Optional accelerations

  • Stable-Fast — 70% faster SD1.5 inference through UNet compilation. Set INSTALL_STABLE_FAST=1 in Docker or pass --stable-fast in the CLI/UI to compile on demand. Compilation adds a one-time warm-up cost.
  • SageAttention — INT8 attention kernels with 15% speedup and lower VRAM use. Built automatically in Docker images; on bare metal, clone SageAttention and run pip install -e . --no-build-isolation inside your environment.
  • SpargeAttn — Sparse attention kernels with 40–60% speedup (compute 8.0–9.0 GPUs only). Build from SpargeAttn using TORCH_CUDA_ARCH_LIST="8.9" or similar.
  • Ollama prompt enhancer — Install Ollama and pull qwen3:0.6b.
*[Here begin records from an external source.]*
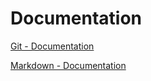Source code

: # Documentation
[Git - Documentation](https://git-scm.com/doc)

[Markdown - Documentation](https://guides.github.com/features/mastering-markdown)
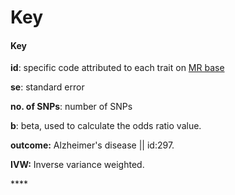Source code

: # Key



#### **Key**

**id**: specific code attributed to each trait on [MR base](http://www.mrbase.org/)

**se**: standard error

**no. of SNPs**: number of SNPs

**b**: beta, used to calculate the odds ratio value.

**outcome:** Alzheimer's disease \|\| id:297.

**IVW:** Inverse variance weighted.

\*\*\*\*

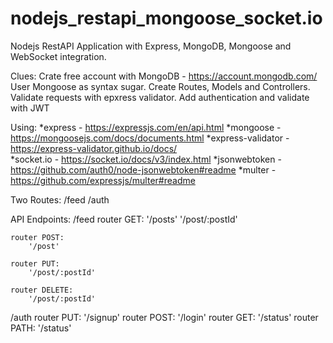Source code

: # nodejs_restapi_mongoose_socket.io
Nodejs RestAPI Application with Express, MongoDB, Mongoose and WebSocket integration.

Clues:
Crate free account with MongoDB - https://account.mongodb.com/
User Mongoose as syntax sugar.
Create Routes, Models and Controllers.
Validate requests with epxress validator.
Add authentication and validate with JWT

Using: 
    *express           - https://expressjs.com/en/api.html
    *mongoose          - https://mongoosejs.com/docs/documents.html
    *express-validator - https://express-validator.github.io/docs/   
    *socket.io         - https://socket.io/docs/v3/index.html
    *jsonwebtoken      - https://github.com/auth0/node-jsonwebtoken#readme
    *multer            - https://github.com/expressjs/multer#readme

Two Routes: 
    /feed
    /auth

API Endpoints:
/feed
	router GET: 
		'/posts'
		'/post/:postId'
		
	router POST: 
		'/post'
		
	router PUT:
		'/post/:postId'

	router DELETE:
		'/post/:postId'

/auth
	router PUT:
		'/signup'
	router POST:
		'/login'
	router GET:
		'/status'
	router PATH:
		'/status'
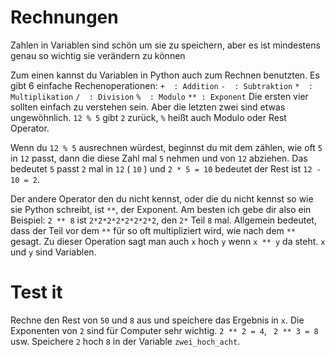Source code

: # Rechnungen
Zahlen in Variablen sind schön um sie zu speichern,
aber es ist mindestens genau so wichtig sie verändern zu können

Zum einen kannst du Variablen in Python auch zum Rechnen benutzten.
Es gibt 6 einfache Rechenoperationen:
`+  : Addition`
`-  : Subtraktion`
`*  : Multiplikation`
`/  : Division`
`%  : Modulo`
`** : Exponent`
Die ersten vier sollten einfach zu verstehen sein.
Aber die letzten zwei sind etwas ungewöhnlich.
`12 % 5` gibt `2` zurück, `%` heißt auch Modulo oder Rest Operator.

Wenn du `12 % 5` ausrechnen würdest, beginnst du mit dem zählen, wie oft
`5` in `12` passt, dann die diese Zahl mal `5` nehmen und von `12` abziehen.
Das bedeutet `5` passt `2` mal in `12` ( `10` ) und `2 * 5 = 10`
bedeutet der Rest ist `12 - 10 = 2`.

Der andere Operator den du nicht kennst,
oder die du nicht kennst so wie sie Python schreibt,
ist `**`, der Exponent.
Am besten ich gebe dir also ein Beispiel:
`2 ** 8` ist `2*2*2*2*2*2*2*2`, den `2*` Teil `8` mal.
Allgemein bedeutet, dass der Teil vor dem `**` für so
oft multipliziert wird, wie nach dem `**` gesagt.
Zu dieser Operation sagt man auch `x` hoch `y` wenn `x ** y`
da steht. `x` und `y` sind Variablen.

# Test it
Rechne den Rest von `50` und `8` aus und speichere das Ergebnis
in `x`.
Die Exponenten von `2` sind für Computer sehr wichtig.
`2 ** 2 = 4`,  ` 2 ** 3 = 8` usw.
Speichere `2` hoch `8` in der Variable `zwei_hoch_acht`.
Set PROMPT_ENHANCER_MODEL=qwen3:0.6b before launching LightDiffusion-Next to enable the automatic prompt rewrite toggle.

Verify your installation

  1. Start the UI or FastAPI server.
  2. Watch the startup logs — the initialization progress bar runs the dependency download routine (CheckAndDownload) and loads the default checkpoint.
  3. Generate a 512×512 image with the default prompt. The status bar shows timing and the output appears in output/Classic.
  4. Confirm the telemetry endpoint is reachable:

    bash curl http://localhost:7861/health curl http://localhost:7861/api/telemetry

Updating or rebuilding

  • Pull the latest Git changes and rerun uv pip install -r requirements.txt in the virtual environment.
  • For Docker users, rebuild with docker-compose build --no-cache to pick up updates.
  • If you upgraded your GPU driver or CUDA toolkit, delete ~/.cache/torch_extensions to force SageAttention/SpargeAttn to recompile.

You are now ready to explore the UI guide and start generating.